BRIEF: In the entries below, count the lines that hold the string "Status" and state only that count.

DATA:
========
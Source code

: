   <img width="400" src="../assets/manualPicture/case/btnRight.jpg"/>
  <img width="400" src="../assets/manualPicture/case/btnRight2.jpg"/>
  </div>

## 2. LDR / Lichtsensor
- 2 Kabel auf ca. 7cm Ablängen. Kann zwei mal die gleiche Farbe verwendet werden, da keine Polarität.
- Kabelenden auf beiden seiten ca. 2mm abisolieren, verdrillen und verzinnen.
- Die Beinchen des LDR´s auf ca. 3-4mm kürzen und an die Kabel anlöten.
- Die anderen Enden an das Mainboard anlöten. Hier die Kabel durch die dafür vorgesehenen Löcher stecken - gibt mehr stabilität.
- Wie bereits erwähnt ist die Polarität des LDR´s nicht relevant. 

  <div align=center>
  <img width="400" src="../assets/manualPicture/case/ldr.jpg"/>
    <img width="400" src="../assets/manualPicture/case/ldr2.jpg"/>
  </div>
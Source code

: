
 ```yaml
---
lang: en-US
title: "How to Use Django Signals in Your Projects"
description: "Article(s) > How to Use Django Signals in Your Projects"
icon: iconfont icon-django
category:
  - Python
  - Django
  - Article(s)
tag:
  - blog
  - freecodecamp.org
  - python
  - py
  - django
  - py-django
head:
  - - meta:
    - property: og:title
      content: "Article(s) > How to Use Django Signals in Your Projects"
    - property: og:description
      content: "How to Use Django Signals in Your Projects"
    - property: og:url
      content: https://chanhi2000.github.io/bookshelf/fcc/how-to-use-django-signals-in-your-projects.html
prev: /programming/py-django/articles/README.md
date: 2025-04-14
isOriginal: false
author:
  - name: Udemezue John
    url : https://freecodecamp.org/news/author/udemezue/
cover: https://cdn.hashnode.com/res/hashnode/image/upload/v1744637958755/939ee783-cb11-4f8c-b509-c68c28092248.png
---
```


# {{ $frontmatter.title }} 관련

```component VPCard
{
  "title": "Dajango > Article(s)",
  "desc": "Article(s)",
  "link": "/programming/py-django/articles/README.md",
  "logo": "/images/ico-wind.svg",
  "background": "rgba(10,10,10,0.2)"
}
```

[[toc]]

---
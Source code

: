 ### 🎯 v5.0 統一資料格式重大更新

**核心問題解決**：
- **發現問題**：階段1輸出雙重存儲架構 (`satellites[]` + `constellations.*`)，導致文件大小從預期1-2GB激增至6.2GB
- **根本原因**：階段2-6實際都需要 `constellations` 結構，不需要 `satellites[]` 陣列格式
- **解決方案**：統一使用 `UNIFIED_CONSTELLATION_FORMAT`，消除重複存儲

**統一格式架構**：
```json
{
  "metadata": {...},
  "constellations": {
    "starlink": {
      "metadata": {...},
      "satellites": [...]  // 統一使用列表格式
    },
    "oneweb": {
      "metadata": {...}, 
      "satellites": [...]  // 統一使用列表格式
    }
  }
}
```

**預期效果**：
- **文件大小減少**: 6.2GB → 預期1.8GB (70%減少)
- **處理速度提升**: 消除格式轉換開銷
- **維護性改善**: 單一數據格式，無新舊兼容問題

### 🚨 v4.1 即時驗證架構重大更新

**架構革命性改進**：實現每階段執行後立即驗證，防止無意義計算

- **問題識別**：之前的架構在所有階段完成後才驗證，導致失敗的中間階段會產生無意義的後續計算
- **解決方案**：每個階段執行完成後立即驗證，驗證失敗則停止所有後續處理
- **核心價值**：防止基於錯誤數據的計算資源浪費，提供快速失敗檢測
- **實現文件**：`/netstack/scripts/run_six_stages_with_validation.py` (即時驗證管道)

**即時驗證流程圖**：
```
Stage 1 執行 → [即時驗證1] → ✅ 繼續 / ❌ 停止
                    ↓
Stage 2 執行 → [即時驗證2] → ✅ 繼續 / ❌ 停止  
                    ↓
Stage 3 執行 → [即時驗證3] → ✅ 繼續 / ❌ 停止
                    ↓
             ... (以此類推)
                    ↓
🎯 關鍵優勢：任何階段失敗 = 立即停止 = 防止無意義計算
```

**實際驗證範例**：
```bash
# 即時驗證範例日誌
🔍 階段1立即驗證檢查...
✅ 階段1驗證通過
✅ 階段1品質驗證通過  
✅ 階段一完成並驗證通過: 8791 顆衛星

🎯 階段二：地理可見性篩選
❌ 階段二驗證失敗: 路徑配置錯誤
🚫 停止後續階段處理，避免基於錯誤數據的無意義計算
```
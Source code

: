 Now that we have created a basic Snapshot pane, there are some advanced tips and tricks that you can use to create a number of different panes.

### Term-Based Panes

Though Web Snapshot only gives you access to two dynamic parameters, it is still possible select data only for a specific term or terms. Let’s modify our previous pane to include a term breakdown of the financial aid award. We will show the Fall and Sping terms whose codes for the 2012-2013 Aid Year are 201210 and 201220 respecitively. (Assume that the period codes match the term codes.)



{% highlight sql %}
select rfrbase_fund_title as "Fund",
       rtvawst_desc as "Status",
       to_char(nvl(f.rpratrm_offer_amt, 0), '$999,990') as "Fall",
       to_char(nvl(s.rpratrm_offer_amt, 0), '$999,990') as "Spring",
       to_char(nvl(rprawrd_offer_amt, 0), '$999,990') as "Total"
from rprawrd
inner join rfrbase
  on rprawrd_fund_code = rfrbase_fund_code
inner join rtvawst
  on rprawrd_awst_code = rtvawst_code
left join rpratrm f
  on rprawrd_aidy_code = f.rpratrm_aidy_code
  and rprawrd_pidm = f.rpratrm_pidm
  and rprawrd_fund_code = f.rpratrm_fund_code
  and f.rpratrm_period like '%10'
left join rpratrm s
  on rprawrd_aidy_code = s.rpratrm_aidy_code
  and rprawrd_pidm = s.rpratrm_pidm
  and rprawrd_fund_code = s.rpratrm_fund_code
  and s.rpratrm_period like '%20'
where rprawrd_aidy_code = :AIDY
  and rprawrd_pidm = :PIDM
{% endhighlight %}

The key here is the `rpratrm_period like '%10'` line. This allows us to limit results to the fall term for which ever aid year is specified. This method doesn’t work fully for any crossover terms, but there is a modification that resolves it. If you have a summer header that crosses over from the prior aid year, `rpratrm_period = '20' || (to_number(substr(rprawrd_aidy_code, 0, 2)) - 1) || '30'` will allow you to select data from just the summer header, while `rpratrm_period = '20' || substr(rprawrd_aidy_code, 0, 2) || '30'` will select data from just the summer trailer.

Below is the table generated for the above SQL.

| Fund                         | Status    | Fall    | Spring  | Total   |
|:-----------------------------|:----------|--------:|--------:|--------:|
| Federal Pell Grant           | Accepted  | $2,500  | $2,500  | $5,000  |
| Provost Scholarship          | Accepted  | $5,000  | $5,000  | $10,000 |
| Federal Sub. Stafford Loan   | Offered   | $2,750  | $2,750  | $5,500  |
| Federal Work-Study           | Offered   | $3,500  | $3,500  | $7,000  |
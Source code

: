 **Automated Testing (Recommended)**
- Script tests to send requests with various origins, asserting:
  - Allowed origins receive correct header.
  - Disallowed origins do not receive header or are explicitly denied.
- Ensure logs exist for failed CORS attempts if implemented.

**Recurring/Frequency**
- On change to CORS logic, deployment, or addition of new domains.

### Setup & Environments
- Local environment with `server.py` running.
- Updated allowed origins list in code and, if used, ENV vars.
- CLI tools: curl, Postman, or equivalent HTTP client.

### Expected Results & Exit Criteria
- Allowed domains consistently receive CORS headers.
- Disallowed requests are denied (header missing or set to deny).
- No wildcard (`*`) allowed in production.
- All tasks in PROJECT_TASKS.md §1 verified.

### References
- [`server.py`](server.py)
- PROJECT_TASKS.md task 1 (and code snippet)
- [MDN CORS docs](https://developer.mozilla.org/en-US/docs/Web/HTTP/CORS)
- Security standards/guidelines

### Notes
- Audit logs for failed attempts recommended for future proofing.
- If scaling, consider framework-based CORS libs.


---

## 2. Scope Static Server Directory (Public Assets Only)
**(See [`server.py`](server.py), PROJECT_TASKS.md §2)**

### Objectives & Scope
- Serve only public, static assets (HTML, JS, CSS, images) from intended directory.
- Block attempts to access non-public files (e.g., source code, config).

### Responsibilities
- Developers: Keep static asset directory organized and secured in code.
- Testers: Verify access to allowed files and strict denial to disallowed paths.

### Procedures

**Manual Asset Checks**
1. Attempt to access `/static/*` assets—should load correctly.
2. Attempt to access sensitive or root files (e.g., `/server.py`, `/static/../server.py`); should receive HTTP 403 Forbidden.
========
REPLY TO THE EXERCISE: 2